Exercise
Copy exactly the lines from the first line of the records below through the line containing "ein Pfad nicht", including both, and nothing else.

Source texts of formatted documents
╭──

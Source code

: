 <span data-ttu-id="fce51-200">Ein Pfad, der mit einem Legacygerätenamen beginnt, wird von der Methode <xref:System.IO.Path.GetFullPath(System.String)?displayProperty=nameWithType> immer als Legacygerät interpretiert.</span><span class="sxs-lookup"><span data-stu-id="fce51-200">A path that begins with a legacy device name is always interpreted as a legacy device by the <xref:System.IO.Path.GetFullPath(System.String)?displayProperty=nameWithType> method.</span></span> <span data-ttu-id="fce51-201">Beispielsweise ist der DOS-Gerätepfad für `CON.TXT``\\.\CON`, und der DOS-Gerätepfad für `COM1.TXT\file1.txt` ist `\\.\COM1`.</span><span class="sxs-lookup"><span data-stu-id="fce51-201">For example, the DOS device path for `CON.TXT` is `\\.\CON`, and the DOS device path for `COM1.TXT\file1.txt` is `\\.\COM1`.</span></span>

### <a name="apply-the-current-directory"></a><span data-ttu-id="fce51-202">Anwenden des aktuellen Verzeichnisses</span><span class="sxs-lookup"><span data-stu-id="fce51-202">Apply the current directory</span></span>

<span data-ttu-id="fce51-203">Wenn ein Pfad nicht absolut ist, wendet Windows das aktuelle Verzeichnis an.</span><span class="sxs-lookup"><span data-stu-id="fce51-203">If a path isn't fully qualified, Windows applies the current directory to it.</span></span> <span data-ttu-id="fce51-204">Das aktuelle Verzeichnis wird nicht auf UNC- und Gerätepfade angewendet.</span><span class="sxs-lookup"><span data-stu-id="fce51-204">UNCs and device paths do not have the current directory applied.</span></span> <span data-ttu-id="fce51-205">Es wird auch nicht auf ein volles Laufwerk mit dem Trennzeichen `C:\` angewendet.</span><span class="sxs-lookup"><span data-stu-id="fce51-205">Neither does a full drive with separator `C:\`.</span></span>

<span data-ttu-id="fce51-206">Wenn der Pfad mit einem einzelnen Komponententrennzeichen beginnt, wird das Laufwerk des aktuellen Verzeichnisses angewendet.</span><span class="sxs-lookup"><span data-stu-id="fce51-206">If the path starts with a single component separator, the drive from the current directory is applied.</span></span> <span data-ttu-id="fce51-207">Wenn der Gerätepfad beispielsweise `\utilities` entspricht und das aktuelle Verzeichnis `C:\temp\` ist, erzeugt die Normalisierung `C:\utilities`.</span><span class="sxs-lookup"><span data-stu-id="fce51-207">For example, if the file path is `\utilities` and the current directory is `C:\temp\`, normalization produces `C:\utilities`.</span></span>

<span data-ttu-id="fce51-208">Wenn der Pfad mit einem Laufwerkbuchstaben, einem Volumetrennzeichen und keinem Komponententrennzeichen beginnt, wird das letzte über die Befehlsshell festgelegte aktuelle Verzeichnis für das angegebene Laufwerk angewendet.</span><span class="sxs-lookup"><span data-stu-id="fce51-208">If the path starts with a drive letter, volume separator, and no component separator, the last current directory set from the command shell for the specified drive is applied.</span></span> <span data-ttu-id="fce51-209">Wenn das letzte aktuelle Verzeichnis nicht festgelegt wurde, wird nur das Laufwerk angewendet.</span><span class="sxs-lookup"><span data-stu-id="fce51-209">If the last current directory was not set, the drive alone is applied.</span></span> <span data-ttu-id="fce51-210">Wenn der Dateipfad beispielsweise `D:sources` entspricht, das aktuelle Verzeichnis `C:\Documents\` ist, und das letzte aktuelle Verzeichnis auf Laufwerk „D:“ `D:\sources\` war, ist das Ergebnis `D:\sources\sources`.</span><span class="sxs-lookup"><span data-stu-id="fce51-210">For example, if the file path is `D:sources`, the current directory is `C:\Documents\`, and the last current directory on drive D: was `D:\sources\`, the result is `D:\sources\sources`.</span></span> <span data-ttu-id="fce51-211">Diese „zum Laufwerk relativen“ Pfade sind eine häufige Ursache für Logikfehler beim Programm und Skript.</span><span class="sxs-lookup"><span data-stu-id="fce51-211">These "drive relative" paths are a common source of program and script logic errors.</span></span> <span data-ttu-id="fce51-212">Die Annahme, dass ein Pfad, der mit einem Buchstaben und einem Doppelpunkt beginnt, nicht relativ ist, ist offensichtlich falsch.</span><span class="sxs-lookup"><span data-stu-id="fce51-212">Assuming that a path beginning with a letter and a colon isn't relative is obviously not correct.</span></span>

╰──

Result
Source code

: <span data-ttu-id="fce51-200">Ein Pfad, der mit einem Legacygerätenamen beginnt, wird von der Methode <xref:System.IO.Path.GetFullPath(System.String)?displayProperty=nameWithType> immer als Legacygerät interpretiert.</span><span class="sxs-lookup"><span data-stu-id="fce51-200">A path that begins with a legacy device name is always interpreted as a legacy device by the <xref:System.IO.Path.GetFullPath(System.String)?displayProperty=nameWithType> method.</span></span> <span data-ttu-id="fce51-201">Beispielsweise ist der DOS-Gerätepfad für `CON.TXT``\\.\CON`, und der DOS-Gerätepfad für `COM1.TXT\file1.txt` ist `\\.\COM1`.</span><span class="sxs-lookup"><span data-stu-id="fce51-201">For example, the DOS device path for `CON.TXT` is `\\.\CON`, and the DOS device path for `COM1.TXT\file1.txt` is `\\.\COM1`.</span></span>

### <a name="apply-the-current-directory"></a><span data-ttu-id="fce51-202">Anwenden des aktuellen Verzeichnisses</span><span class="sxs-lookup"><span data-stu-id="fce51-202">Apply the current directory</span></span>

<span data-ttu-id="fce51-203">Wenn ein Pfad nicht absolut ist, wendet Windows das aktuelle Verzeichnis an.</span><span class="sxs-lookup"><span data-stu-id="fce51-203">If a path isn't fully qualified, Windows applies the current directory to it.</span></span> <span data-ttu-id="fce51-204">Das aktuelle Verzeichnis wird nicht auf UNC- und Gerätepfade angewendet.</span><span class="sxs-lookup"><span data-stu-id="fce51-204">UNCs and device paths do not have the current directory applied.</span></span> <span data-ttu-id="fce51-205">Es wird auch nicht auf ein volles Laufwerk mit dem Trennzeichen `C:\` angewendet.</span><span class="sxs-lookup"><span data-stu-id="fce51-205">Neither does a full drive with separator `C:\`.</span></span>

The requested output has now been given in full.